According to the Ministry of Culture, Gender, Entertainment and Sport, portfolio minister Olivia Grange, signed the document on Thursday to officially establish the Rastafari Coral Gardens Trust.
The ministry said the Trust will be managed by the Administrator General of Jamaica.
Prime Minister, Andrew Holness during an official apology to victims of the 1963 incident, in April 2017, gave a commitment to the establishment of the Trust.
“I come humbly, as representative of this Administration, to take steps to right a wrong. We acknowledge that for 56 years, you — our Rastafari brothers and sisters — have lived with the physical, psychological and emotional scars of that incident at Coral Gardens and the atrocities you experienced over the years. We also know that you feel that successive governments have let you down by not sufciently acknowledging what you have been through. We are taking steps to change that,” Grange said during the ceremony.
Grange, who also has responsibility for Reparations, said she hoped that the establishment of the Trust would help make amends for what happened in 1963 and assist in repairing the relationship between Rastafarians in Jamaica and their government.
In 2018, the ministry transferred $12.7 million to the Administrator General to establish the Trust Fund.
The Public Defender had proposed a Trust Fund of no less than J$10 million.
Brother Fray, who’s been a Rastafarian for more than 60 years, on Thursday said he was happy that the survivors of the Coral Gardens incident were finally getting justice.

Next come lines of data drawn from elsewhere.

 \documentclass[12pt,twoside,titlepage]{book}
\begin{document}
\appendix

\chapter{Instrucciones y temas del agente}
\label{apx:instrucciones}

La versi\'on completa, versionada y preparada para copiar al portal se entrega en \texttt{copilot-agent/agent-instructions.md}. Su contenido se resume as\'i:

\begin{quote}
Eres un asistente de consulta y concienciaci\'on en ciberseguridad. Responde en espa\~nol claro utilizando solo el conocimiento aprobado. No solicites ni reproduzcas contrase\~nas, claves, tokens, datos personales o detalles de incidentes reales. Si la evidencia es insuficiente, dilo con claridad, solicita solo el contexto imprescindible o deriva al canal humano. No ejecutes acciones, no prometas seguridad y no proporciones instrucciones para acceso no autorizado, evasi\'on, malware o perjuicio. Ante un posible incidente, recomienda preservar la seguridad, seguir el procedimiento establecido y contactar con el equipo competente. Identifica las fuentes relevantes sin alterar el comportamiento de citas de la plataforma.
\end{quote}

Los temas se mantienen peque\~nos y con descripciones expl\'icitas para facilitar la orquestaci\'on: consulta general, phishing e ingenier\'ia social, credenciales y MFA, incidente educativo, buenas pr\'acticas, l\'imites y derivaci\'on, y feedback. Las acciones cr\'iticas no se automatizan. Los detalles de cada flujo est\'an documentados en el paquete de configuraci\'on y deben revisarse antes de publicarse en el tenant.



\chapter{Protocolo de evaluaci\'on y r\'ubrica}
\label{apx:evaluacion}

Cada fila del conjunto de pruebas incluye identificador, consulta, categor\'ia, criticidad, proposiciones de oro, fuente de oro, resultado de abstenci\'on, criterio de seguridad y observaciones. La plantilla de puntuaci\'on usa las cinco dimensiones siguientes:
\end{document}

He prayed that “Jah, Ras Tafari, would bless us all and keep us together as one people; and unite our hearts in truth and in righteousness, in love and in purity.”
Secretary of the Rastafari Coral Gardens Benevolent Society, Sister Pamela Williams, hailed Thursday’s signing ceremony as the culmination of decades of activism by Rastafarian groups for redress.
“We’re very grateful for this moment where we’re signing the document to establish the Trust Fund from which the compensation will be paid to the survivors; it’s a big moment,” said Williams.
Rodje Malcolm, Director of Jamaicans for Justice, which represented the Rastafari Coral Gardens Benevolent Society in the discussions with the ministry regarding the Trust, described the signing ceremony as “a historic moment of acceptance on the part of the State by the present government that what happened in 1963 and afterwards was a gross violation of human rights that should never have occurred… it took 54 years for a government to say that we accept that we did something wrong.”
Grange said the government was committed to a programme of reconciliation with the Rastafari community.